Huawei spy story is nothing but a joke
Updated: 2013-05-16 03:03
By Mike Bastin (China Daily)
As the accusations and tensions surrounding Huawei and ZTE and their business expansion across the US mount, it is time to cast an objective eye on the situation. But before doing so, it is important to know the context in which this maelstrom of innuendos and finger-pointing has reached boiling point.
Huawei and ZTE both are part of the successful corporate story of China. So impressively spectacular has their, especially Huawei's, growth been that they can now boast that the majority of their sales revenue comes from customers outside China and even the region.
LI FENG / CHINA DAILY
Incidentally, both companies were set up fairly recently with some help from the Chinese government, as has been the case with many of China's better known, large enterprise such as Lenovo.
No discussion can take place without first highlighting the key parts of the US constitution and general business environment. The words "freedom" and "opportunity" are often associated with the US and American culture, and the fourth amendment, through to the eight of the US constitution apparently "guarantees" some sort of "freedom".
US politicians seem to be suggesting that Huawei and ZTE are using their business expansion to "spy" on US companies and even the government. Yet they remain nothing but allegations, for not a single shred of tangible, hard and indisputable, let alone documentary, evidence has been found to support the US politicians' "claims".
The politicians' claims go slightly further, specifically accusing Huawei and ZTE of using their telecommunications equipment to spy on their corporate and personal users. But can they provide evidence beyond doubt by disassembling the equipment bit by bit and isolating the alleged "spy part" for all to see? That they have not been able to do so makes the artificially generated furor nothing but the job of the rumor mills to help the US government take protectionist trade measures against overseas competitors.
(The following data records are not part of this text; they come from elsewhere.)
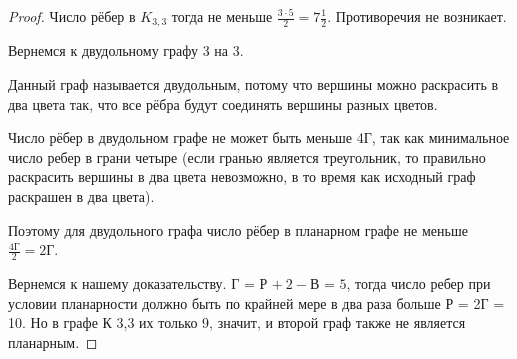 \documentclass[russian]{lecture-notes}
\begin{document}
\begin{proof}
Число рёбер в $K_{3,3}$ тогда не меньше $\frac{3 \cdot 5}{2} = 7 \frac{1}{2}$. Противоречия не возникает.

Вернемся к двудольному графу 3 на 3.

\begin{note}
    Данный граф называется двудольным, потому что вершины можно раскрасить в два цвета так, что все рёбра будут соединять вершины разных цветов.
    
    \begin{figure}[H]
        \centering
    \end{figure}

\end{note}

Число рёбер в двудольном графе не может быть меньше 4Г, так как минимальное число ребер в грани четыре (если гранью является треугольник, то правильно раскрасить вершины в два цвета невозможно, в то время как исходный граф раскрашен в два цвета).

\begin{figure}[H]
    \centering
\end{figure}

Поэтому для двудольного графа число рёбер в планарном графе не меньше  $\frac{4\text{Г}}{2} = 2\text{Г}$.

\begin{figure}[H]
    \centering
\end{figure}

Вернемся к нашему доказательству. $\text{Г = Р +} \ 2 - \text{В = } 5$, тогда число ребер при условии планарности должно быть по крайней мере в два раза больше Р = 2Г = 10. Но в графе К 3,3 их только 9, значит, и второй граф также не является планарным.

\end{proof}
\end{document}
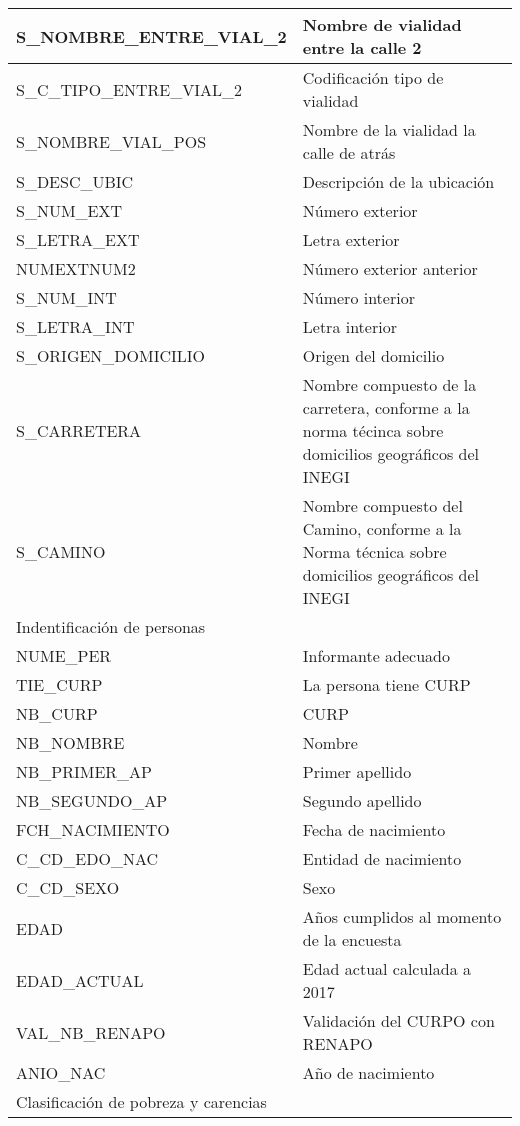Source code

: \begin{longtable}{|p{8cm}|p{8cm}|}
    \hline
    S\_NOMBRE\_ENTRE\_VIAL\_2 & Nombre de vialidad entre la calle 2 \\
    \hline
    S\_C\_TIPO\_ENTRE\_VIAL\_2 & Codificación tipo de vialidad \\
    \hline
    S\_NOMBRE\_VIAL\_POS & Nombre de la vialidad la calle de atrás \\
    \hline
    S\_DESC\_UBIC & Descripción de la ubicación \\
    \hline
    S\_NUM\_EXT & Número exterior \\
    \hline
    S\_LETRA\_EXT & Letra exterior \\
    \hline
    NUMEXTNUM2 & Número exterior anterior \\
    \hline
    S\_NUM\_INT & Número interior \\
    \hline
    S\_LETRA\_INT & Letra interior \\
    \hline
    S\_ORIGEN\_DOMICILIO & Origen del domicilio \\
    \hline
    S\_CARRETERA & Nombre compuesto de la carretera, conforme a la norma técinca sobre domicilios geográficos del INEGI \\
    \hline
    S\_CAMINO & Nombre compuesto del Camino, conforme a la Norma técnica sobre domicilios geográficos del INEGI \\
    \hline
    \hline
    \multicolumn{2}{l}{Indentificación de personas}\\
    \hline
    NUME\_PER & Informante adecuado \\
    \hline
    TIE_CURP & La persona tiene CURP \\
    \hline
    NB_CURP & CURP \\
    \hline
    NB_NOMBRE &  Nombre \\
    \hline
    NB_PRIMER_AP & Primer apellido \\
    \hline
    NB_SEGUNDO_AP & Segundo apellido \\
    \hline
    FCH_NACIMIENTO & Fecha de nacimiento \\
    \hline
    C_CD_EDO_NAC & Entidad de nacimiento \\
    \hline
    C_CD_SEXO & Sexo \\
    \hline
    EDAD & Años cumplidos al momento de la encuesta \\
    \hline
    EDAD_ACTUAL & Edad actual calculada a 2017 \\
    \hline
    VAL_NB_RENAPO & Validación del CURPO con RENAPO \\
    \hline
    ANIO_NAC & Año de nacimiento \\
    \hline
    \hline
    \multicolumn{2}{l}{Clasificación de pobreza y carencias}\\



\end{longtable}
\label{tab:varsocioe}
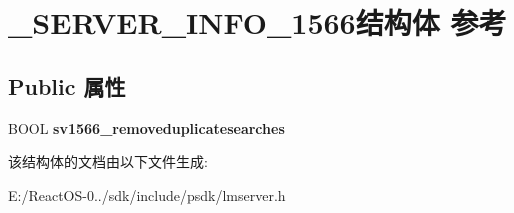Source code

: \hypertarget{struct___s_e_r_v_e_r___i_n_f_o__1566}{}\section{\+\_\+\+S\+E\+R\+V\+E\+R\+\_\+\+I\+N\+F\+O\+\_\+1566结构体 参考}
\label{struct___s_e_r_v_e_r___i_n_f_o__1566}
\subsection*{Public 属性}
\begin{DoxyCompactItemize}
\item 
\mbox{\label{struct___s_e_r_v_e_r___i_n_f_o__1566_a2c8849bc678704fba1217cb8e8370a5a}} 
B\+O\+OL {\bfseries sv1566\+\_\+removeduplicatesearches}
\end{DoxyCompactItemize}


该结构体的文档由以下文件生成\+:\begin{DoxyCompactItemize}
\item 
E\+:/\+React\+O\+S-\/0../sdk/include/psdk/lmserver.\+h\end{DoxyCompactItemize}
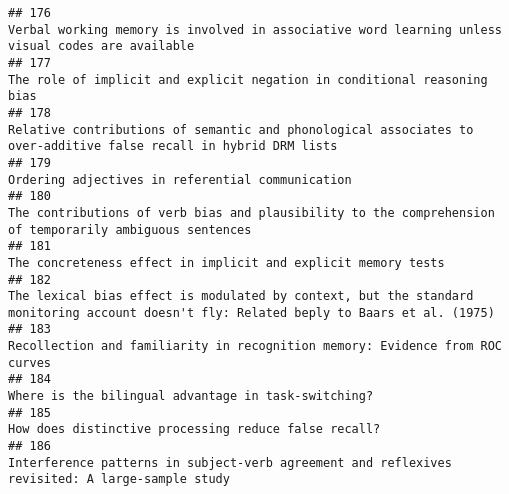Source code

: \documentclass[
  english,
  man]{apa6}
\begin{document}
\begin{verbatim}
## 176                                                                                                                                         Verbal working memory is involved in associative word learning unless visual codes are available
## 177                                                                                                                                                                 The role of implicit and explicit negation in conditional reasoning bias
## 178                                                                                                                         Relative contributions of semantic and phonological associates to over-additive false recall in hybrid DRM lists
## 179                                                                                                                                                                                         Ordering adjectives in referential communication
## 180                                                                                                                                  The contributions of verb bias and plausibility to the comprehension of temporarily ambiguous sentences
## 181                                                                                                                                                                            The concreteness effect in implicit and explicit memory tests
## 182                                                                                                   The lexical bias effect is modulated by context, but the standard monitoring account doesn't fly: Related beply to Baars et al. (1975)
## 183                                                                                                                                                             Recollection and familiarity in recognition memory: Evidence from ROC curves
## 184                                                                                                                                                                                      Where is the bilingual advantage in task-switching?
## 185                                                                                                                                                                                     How does distinctive processing reduce false recall?
## 186                                                                                                                                           Interference patterns in subject-verb agreement and reflexives revisited: A large-sample study

\end{verbatim}
\end{document}
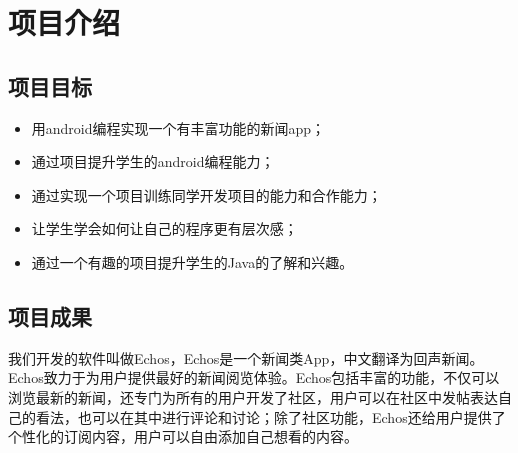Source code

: \section{项目介绍}

\subsection{项目目标}

\begin{itemize}
	\item 用android编程实现一个有丰富功能的新闻app；
	\item 通过项目提升学生的android编程能力；
	\item 通过实现一个项目训练同学开发项目的能力和合作能力；
	\item 让学生学会如何让自己的程序更有层次感；
	\item 通过一个有趣的项目提升学生的Java的了解和兴趣。
\end{itemize}

\subsection{项目成果}

我们开发的软件叫做Echos，Echos是一个新闻类App，中文翻译为回声新闻。Echos致力于为用户提供最好的新闻阅览体验。Echos包括丰富的功能，不仅可以浏览最新的新闻，还专门为所有的用户开发了社区，用户可以在社区中发帖表达自己的看法，也可以在其中进行评论和讨论；除了社区功能，Echos还给用户提供了个性化的订阅内容，用户可以自由添加自己想看的内容。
The allegations, baseless as they are, expose the hypocrisy of the US government and politicians. They are also an attempt to belittle the tremendous advancement Huawei and ZTE have made in competitiveness in a relatively short period of time. Far from being involved in unethical or illegal practices, these companies have consistently outperformed even their more experienced and far-better-resourced competitors across the world.
But why then has the US accused the two Chinese companies of spying? What could the US gain by doing so? I'm afraid, all bets end here. Companies such as Huawei and ZTE, which have become impressively competitive across the globe, could not possibly pursue louche practices, because they simply do not fit into their scheme of things.
Let us go further, into the realms of pure fantasyland (where many US politicians seem to live happily ever after). What could the Chinese government gain from spying? Absolutely nothing is the only possible answer.
Since China is leading the greatest economic miracle in modern times, it does not need to spy on the US or any other government. Instead, it is the Chinese government that needs to protect the gains made over the past three decades.
The history of Western countries is all about confrontations and conflicts, but China's history is one of non-confrontational and non-expansionary strategy, from the first emperor to more recent times. It is, therefore, contrary to logic for China to confront or even challenge other countries and their governments.
So farcical and fantastic are the US allegations that I suggest Huawei and ZTE use sarcasm a la John McEnroe at Wimbledon 1980: "You cannot be serious!"
The author is a visiting professor at the University of International Business and Economics, Beijing, and a researcher at Nottingham University's School of Contemporary Chinese Studies.